**Activity:** Given the listing below, write out exactly the lines starting with the line that has "you can join" and going on through the line that has "should be ignored", both kept.
BEGIN Data listing
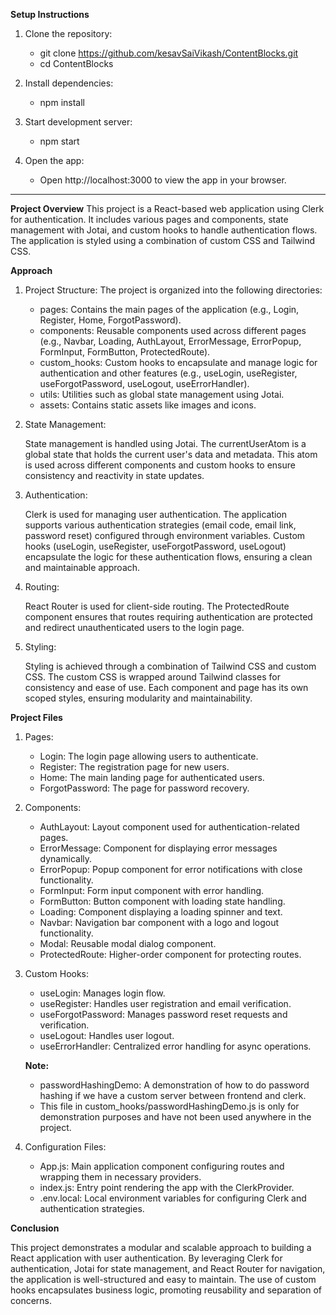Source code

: **Setup Instructions**

1. Clone the repository:

   - git clone https://github.com/kesavSaiVikash/ContentBlocks.git
   - cd ContentBlocks

2. Install dependencies:

   - npm install

3. Start development server:

   - npm start

4. Open the app:

   - Open http://localhost:3000 to view the app in your browser.

---

**Project Overview**
This project is a React-based web application using Clerk for authentication. It includes various pages and components, state management with Jotai, and custom hooks to handle authentication flows. The application is styled using a combination of custom CSS and Tailwind CSS.

**Approach**

1. Project Structure:
   The project is organized into the following directories:

   - pages: Contains the main pages of the application (e.g., Login, Register, Home, ForgotPassword).
   - components: Reusable components used across different pages (e.g., Navbar, Loading, AuthLayout, ErrorMessage, ErrorPopup, FormInput, FormButton, ProtectedRoute).
   - custom_hooks: Custom hooks to encapsulate and manage logic for authentication and other features (e.g., useLogin, useRegister, useForgotPassword, useLogout, useErrorHandler).
   - utils: Utilities such as global state management using Jotai.
   - assets: Contains static assets like images and icons.

2. State Management:

   State management is handled using Jotai. The currentUserAtom is a global state that holds the current user's data and metadata. This atom is used across different components and custom hooks to ensure consistency and reactivity in state updates.

3. Authentication:

   Clerk is used for managing user authentication. The application supports various authentication strategies (email code, email link, password reset) configured through environment variables. Custom hooks (useLogin, useRegister, useForgotPassword, useLogout) encapsulate the logic for these authentication flows, ensuring a clean and maintainable approach.

4. Routing:

   React Router is used for client-side routing. The ProtectedRoute component ensures that routes requiring authentication are protected and redirect unauthenticated users to the login page.

5. Styling:

   Styling is achieved through a combination of Tailwind CSS and custom CSS. The custom CSS is wrapped around Tailwind classes for consistency and ease of use. Each component and page has its own scoped styles, ensuring modularity and maintainability.

**Project Files**

1. Pages:

   - Login: The login page allowing users to authenticate.
   - Register: The registration page for new users.
   - Home: The main landing page for authenticated users.
   - ForgotPassword: The page for password recovery.

2. Components:

   - AuthLayout: Layout component used for authentication-related pages.
   - ErrorMessage: Component for displaying error messages dynamically.
   - ErrorPopup: Popup component for error notifications with close functionality.
   - FormInput: Form input component with error handling.
   - FormButton: Button component with loading state handling.
   - Loading: Component displaying a loading spinner and text.
   - Navbar: Navigation bar component with a logo and logout functionality.
   - Modal: Reusable modal dialog component.
   - ProtectedRoute: Higher-order component for protecting routes.

3. Custom Hooks:

   - useLogin: Manages login flow.
   - useRegister: Handles user registration and email verification.
   - useForgotPassword: Manages password reset requests and verification.
   - useLogout: Handles user logout.
   - useErrorHandler: Centralized error handling for async operations.

   **Note:**

   - passwordHashingDemo: A demonstration of how to do password hashing if we have a custom server between frontend and clerk.
   - This file in custom_hooks/passwordHashingDemo.js is only for demonstration purposes and have not been used anywhere in the project.

4. Configuration Files:

   - App.js: Main application component configuring routes and wrapping them in necessary providers.
   - index.js: Entry point rendering the app with the ClerkProvider.
   - .env.local: Local environment variables for configuring Clerk and authentication strategies.

**Conclusion**

This project demonstrates a modular and scalable approach to building a React application with user authentication.
By leveraging Clerk for authentication, Jotai for state management, and React Router for navigation, the application is well-structured and easy to maintain.
The use of custom hooks encapsulates business logic, promoting reusability and separation of concerns.
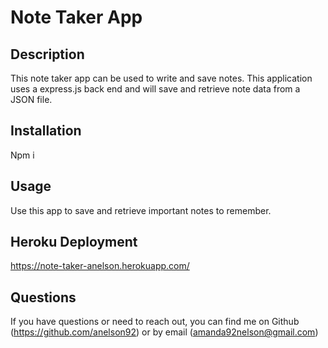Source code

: # Note Taker App
  

## Description
 
This note taker app can be used to write and save notes. This application uses a express.js back end and will save and retrieve note data from a JSON file. 
  
## Installation
  
Npm i 
  
## Usage
  
Use this app to save and retrieve important notes to remember. 
  
## Heroku Deployment

https://note-taker-anelson.herokuapp.com/
  
## Questions
  
If you have questions or need to reach out, you can find me on Github (https://github.com/anelson92) or by email (amanda92nelson@gmail.com)
  

  
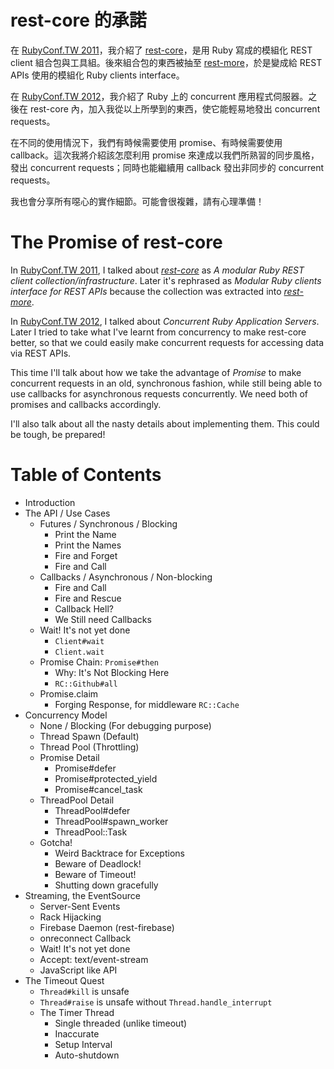 
# rest-core 的承諾

在 [RubyConf.TW 2011][]，我介紹了 [rest-core][]，是用 Ruby 寫成的模組化 REST
client 組合包與工具組。後來組合包的東西被抽至 [rest-more][]，於是變成給 REST APIs 使用的模組化 Ruby clients interface。

在 [RubyConf.TW 2012][]，我介紹了 Ruby 上的 concurrent 應用程式伺服器。之後在 rest-core 內，加入我從以上所學到的東西，使它能輕易地發出 concurrent requests。

在不同的使用情況下，我們有時候需要使用 promise、有時候需要使用
callback。這次我將介紹該怎麼利用 promise 來達成以我們所熟習的同步風格，發出
concurrent requests；同時也能繼續用 callback 發出非同步的 concurrent requests。

我也會分享所有噁心的實作細節。可能會很複雜，請有心理準備！

# The Promise of rest-core

In [RubyConf.TW 2011][], I talked about *[rest-core][]* as
_A modular Ruby REST client collection/infrastructure_.
Later it's rephrased as _Modular Ruby clients interface for REST APIs_
because the collection was extracted into *[rest-more][]*.

In [RubyConf.TW 2012][], I talked about _Concurrent Ruby Application Servers_.
Later I tried to take what I've learnt from concurrency to make rest-core
better, so that we could easily make concurrent requests for accessing
data via REST APIs.

This time I'll talk about how we take the advantage of *Promise* to make
concurrent requests in an old, synchronous fashion, while still being able to
use callbacks for asynchronous requests concurrently. We need both of promises
and callbacks accordingly.

I'll also talk about all the nasty details about implementing them.
This could be tough, be prepared!

[rest-core]: https://github.com/godfat/rest-core
[rest-more]: https://github.com/godfat/rest-more
[RubyConf.TW 2011]: http://rubyconf.tw/2011/#6
[RubyConf.TW 2012]: http://rubyconf.tw/2012/

# Table of Contents

- Introduction
- The API / Use Cases
  * Futures / Synchronous / Blocking
    - Print the Name
    - Print the Names
    - Fire and Forget
    - Fire and Call
  * Callbacks / Asynchronous / Non-blocking
    - Fire and Call
    - Fire and Rescue
    - Callback Hell?
    - We Still need Callbacks
  * Wait! It's not yet done
    - `Client#wait`
    - `Client.wait`
  * Promise Chain: `Promise#then`
    - Why: It's Not Blocking Here
    - `RC::Github#all`
  * Promise.claim
    - Forging Response, for middleware `RC::Cache`
- Concurrency Model
  * None / Blocking (For debugging purpose)
  * Thread Spawn (Default)
  * Thread Pool (Throttling)
  * Promise Detail
    - Promise#defer
    - Promise#protected_yield
    - Promise#cancel_task
  * ThreadPool Detail
    - ThreadPool#defer
    - ThreadPool#spawn_worker
    - ThreadPool::Task
  * Gotcha!
    - Weird Backtrace for Exceptions
    - Beware of Deadlock!
    - Beware of Timeout!
    - Shutting down gracefully
- Streaming, the EventSource
  * Server-Sent Events
  * Rack Hijacking
  * Firebase Daemon (rest-firebase)
  * onreconnect Callback
  * Wait! It's not yet done
  * Accept: text/event-stream
  * JavaScript like API
- The Timeout Quest
  * `Thread#kill` is unsafe
  * `Thread#raise` is unsafe without `Thread.handle_interrupt`
  * The Timer Thread
    - Single threaded (unlike timeout)
    - Inaccurate
    - Setup Interval
    - Auto-shutdown
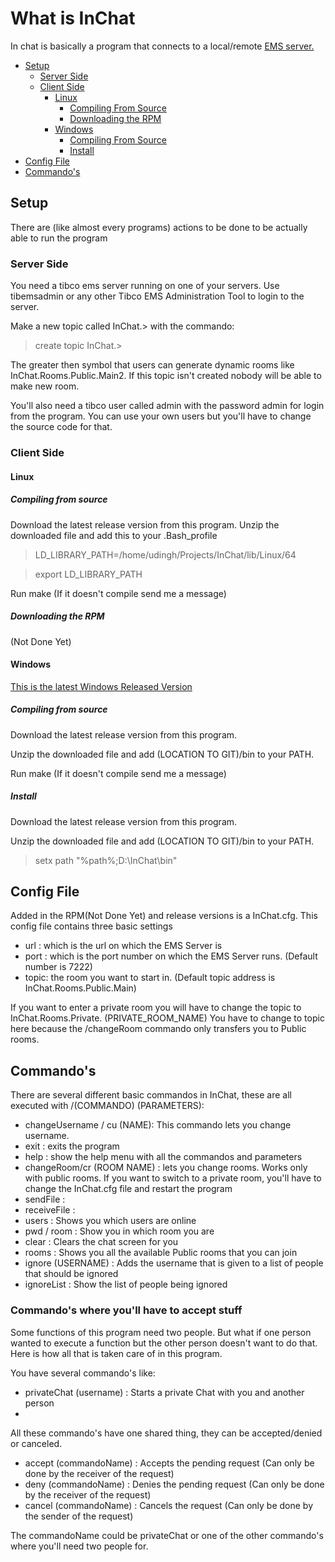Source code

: #  What is InChat
In chat is basically a program that connects to a local/remote [EMS server.](http://www.tibco.com/products/automation/enterprise-messaging/enterprise-message-service) 

* [Setup](#setup)
  * [Server Side](#server-side)
  * [Client Side](#client-side)
    * [Linux](#Linux)
      * [Compiling From Source](#compiling-from-source)
      * [Downloading the RPM ](#downloading-the-RPM)
    * [Windows](#windows)
      * [Compiling From Source](#compiling-from-source-1)
      * [Install](#install)
* [Config File](#config-file)
* [Commando's](#commandos)
    
##  Setup
There are (like almost every programs) actions to be done to be actually able to run the program
### Server Side
You need a tibco ems server running on one of your servers. Use tibemsadmin or any other Tibco EMS Administration Tool to login to the server.

Make a new topic called InChat.> with the commando:
>create topic InChat.>

The greater then symbol that users can generate dynamic rooms like InChat.Rooms.Public.Main2. If this topic isn't created nobody will be able to make new room.

You'll also need a tibco user called admin with the password admin for login from the program. You can use your own users but you'll have to change the source code for that.

### Client Side
#### Linux
##### Compiling from source
Download the latest release version from this program.
Unzip the downloaded file and add this to your .Bash_profile

> LD_LIBRARY_PATH=/home/udingh/Projects/InChat/lib/Linux/64

> export LD_LIBRARY_PATH

Run make (If it doesn't compile send me a message)
##### Downloading the RPM 
(Not Done Yet)
#### Windows
[This is the latest Windows Released Version](https://github.com/hylcos/InChat/releases/tag/v0.31-alpha-Windows)
##### Compiling from source
Download the latest release version from this program.

Unzip the downloaded file and add (LOCATION TO GIT)/bin to your PATH.

Run make (If it doesn't compile send me a message)
##### Install
Download the latest release version from this program.

Unzip the downloaded file and add (LOCATION TO GIT)/bin to your PATH.
> setx path "%path%;D:\InChat\bin"

## Config File
Added in the RPM(Not Done Yet) and release versions is a InChat.cfg. This config file contains three basic settings
* url  : which is the url on which the EMS Server is
* port : which is the port number on which the EMS Server runs. (Default number is 7222)
* topic: the room you want to start in. (Default topic address is InChat.Rooms.Public.Main)

If you want to enter a private room you will have to change the topic to InChat.Rooms.Private. (PRIVATE_ROOM_NAME)
You have to change to topic here because the /changeRoom commando only transfers you to Public rooms.

## Commando's
There are several different basic commandos in InChat, these are all executed with /(COMMANDO) (PARAMETERS):
* changeUsername / cu (NAME): This commando lets you change username.
* exit                      : exits the program
* help                      : show the help menu with all the commandos and parameters
* changeRoom/cr (ROOM NAME)    : lets you change rooms. Works only with public rooms. If you want to switch to a private room, you'll have to change the InChat.cfg file and restart the program
* sendFile                  :
* receiveFile               :
* users                     : Shows you which users are online
* pwd / room                : Show you in which room you are
* clear                     : Clears the chat screen for you
* rooms                     : Shows you all the available Public rooms that you can join
* ignore (USERNAME)         : Adds the username that is given to a list of people that should be ignored 
* ignoreList                : Show the list of people being ignored
### Commando's where you'll have to accept stuff
Some functions of this program need two people. But what if one person wanted to execute a function but the other person doesn't want to do that. Here is how all that is taken care of in this program.

You have several commando's like:
 * privateChat (username)   : Starts a private Chat with you and another person
 * 
 
All these commando's have one shared thing, they can be accepted/denied or canceled. 
 * accept (commandoName)    : Accepts the pending request   (Can only be done by the receiver of the request)
 * deny (commandoName)      : Denies the pending request  (Can only be done by the receiver of the request)
 * cancel (commandoName)    : Cancels the request (Can only be done by the sender of the request)
 
The commandoName could be privateChat or one of the other commando's where you'll need two people for.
END Data listing
**Task response:**
* rooms                     : Shows you all the available Public rooms that you can join
* ignore (USERNAME)         : Adds the username that is given to a list of people that should be ignored 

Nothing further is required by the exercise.